Brief: Gather all lines in the entries that include the word "items".

━━━━━━━━━━

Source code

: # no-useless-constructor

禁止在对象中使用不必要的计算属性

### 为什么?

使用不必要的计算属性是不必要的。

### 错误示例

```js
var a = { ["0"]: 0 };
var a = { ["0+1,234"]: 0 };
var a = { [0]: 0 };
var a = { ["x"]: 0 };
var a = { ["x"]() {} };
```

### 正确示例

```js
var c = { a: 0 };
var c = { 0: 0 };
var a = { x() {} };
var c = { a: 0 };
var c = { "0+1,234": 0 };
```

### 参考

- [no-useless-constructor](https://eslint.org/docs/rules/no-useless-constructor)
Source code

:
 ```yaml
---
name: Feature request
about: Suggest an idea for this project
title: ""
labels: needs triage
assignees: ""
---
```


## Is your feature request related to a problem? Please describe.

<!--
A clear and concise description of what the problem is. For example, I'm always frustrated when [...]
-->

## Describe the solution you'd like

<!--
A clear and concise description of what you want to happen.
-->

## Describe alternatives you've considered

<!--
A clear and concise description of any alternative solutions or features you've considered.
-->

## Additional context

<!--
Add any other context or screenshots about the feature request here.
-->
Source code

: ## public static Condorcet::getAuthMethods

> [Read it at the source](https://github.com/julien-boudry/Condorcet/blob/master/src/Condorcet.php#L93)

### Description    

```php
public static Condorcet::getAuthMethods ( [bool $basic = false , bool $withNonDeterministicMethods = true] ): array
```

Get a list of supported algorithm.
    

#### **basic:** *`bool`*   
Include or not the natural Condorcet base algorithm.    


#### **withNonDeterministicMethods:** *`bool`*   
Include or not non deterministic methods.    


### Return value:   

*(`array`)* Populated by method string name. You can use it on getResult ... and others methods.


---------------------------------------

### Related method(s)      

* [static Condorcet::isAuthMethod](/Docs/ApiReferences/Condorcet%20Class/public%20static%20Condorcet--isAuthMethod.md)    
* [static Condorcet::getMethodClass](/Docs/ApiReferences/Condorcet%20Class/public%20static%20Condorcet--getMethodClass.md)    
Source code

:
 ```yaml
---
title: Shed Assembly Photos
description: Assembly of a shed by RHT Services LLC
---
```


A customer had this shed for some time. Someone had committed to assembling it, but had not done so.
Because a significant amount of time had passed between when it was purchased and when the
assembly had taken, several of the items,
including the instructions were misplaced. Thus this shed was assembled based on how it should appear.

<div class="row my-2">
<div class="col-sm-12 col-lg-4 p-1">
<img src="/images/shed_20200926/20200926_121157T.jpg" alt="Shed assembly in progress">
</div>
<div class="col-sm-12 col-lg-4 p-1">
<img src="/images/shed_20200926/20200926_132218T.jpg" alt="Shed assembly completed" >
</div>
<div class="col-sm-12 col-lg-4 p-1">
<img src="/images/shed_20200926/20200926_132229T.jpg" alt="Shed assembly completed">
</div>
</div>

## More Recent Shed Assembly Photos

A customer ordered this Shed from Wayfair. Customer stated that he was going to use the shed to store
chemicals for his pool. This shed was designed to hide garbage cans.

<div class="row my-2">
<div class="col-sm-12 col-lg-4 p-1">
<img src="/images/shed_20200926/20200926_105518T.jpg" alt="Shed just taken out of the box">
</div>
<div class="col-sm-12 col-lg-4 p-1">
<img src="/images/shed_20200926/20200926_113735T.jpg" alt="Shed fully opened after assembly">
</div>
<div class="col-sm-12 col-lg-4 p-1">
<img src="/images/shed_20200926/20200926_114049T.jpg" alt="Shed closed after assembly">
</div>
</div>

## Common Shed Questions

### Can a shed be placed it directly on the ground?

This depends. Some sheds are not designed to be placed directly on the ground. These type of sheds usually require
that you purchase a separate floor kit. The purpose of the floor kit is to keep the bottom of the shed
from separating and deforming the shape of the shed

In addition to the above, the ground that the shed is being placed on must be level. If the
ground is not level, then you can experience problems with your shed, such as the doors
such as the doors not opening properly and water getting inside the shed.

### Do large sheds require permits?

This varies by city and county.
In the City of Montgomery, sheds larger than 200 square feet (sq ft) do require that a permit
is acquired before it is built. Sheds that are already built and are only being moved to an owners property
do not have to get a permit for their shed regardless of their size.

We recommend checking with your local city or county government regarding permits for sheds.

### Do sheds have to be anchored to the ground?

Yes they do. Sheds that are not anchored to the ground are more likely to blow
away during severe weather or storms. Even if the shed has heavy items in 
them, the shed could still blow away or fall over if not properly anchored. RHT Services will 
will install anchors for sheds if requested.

━━━━━━━━━━

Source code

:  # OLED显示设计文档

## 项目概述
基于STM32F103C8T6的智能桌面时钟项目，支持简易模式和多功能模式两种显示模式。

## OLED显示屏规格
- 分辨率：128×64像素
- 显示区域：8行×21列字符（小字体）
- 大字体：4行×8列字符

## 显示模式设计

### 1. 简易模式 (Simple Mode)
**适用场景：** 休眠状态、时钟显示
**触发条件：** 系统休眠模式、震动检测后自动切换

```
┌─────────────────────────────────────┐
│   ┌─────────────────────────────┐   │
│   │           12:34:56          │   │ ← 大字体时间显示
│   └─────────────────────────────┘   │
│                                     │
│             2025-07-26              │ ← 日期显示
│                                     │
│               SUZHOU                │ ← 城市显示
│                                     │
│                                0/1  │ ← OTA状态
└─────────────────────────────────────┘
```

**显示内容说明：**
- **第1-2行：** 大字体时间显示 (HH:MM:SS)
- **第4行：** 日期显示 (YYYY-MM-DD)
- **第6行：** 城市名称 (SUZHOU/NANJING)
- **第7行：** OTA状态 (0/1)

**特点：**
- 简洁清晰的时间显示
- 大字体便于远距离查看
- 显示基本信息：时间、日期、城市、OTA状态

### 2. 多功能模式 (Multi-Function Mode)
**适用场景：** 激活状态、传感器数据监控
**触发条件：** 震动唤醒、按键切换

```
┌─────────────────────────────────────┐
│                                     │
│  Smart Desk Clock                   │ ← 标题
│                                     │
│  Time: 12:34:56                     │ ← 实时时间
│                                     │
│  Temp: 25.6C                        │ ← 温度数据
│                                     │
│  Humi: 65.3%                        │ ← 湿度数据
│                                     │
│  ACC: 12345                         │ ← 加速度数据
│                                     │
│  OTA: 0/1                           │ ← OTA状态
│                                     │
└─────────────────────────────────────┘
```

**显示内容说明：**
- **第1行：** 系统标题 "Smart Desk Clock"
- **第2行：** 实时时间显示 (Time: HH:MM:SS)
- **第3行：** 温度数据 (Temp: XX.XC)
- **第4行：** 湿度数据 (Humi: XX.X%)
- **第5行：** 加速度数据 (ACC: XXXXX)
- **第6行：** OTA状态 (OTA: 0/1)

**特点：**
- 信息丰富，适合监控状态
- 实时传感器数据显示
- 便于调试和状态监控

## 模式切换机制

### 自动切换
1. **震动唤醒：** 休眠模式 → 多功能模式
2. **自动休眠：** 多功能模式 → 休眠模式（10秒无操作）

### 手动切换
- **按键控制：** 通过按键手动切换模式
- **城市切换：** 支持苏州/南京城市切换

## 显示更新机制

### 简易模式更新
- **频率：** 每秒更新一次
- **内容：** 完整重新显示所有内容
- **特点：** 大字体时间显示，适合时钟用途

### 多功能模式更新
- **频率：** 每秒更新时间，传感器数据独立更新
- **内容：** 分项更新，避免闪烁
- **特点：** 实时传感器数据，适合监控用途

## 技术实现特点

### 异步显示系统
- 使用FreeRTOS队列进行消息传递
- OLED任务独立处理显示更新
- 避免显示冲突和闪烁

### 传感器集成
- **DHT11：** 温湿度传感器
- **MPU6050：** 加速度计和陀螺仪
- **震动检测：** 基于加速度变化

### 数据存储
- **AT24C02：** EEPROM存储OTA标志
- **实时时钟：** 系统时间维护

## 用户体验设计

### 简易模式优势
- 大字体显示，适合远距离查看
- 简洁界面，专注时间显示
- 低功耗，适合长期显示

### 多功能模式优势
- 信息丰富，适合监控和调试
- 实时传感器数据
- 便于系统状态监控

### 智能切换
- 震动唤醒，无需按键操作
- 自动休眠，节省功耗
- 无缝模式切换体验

━━━━━━━━━━

Finished task:
assembly had taken, several of the items,
away during severe weather or storms. Even if the shed has heavy items in 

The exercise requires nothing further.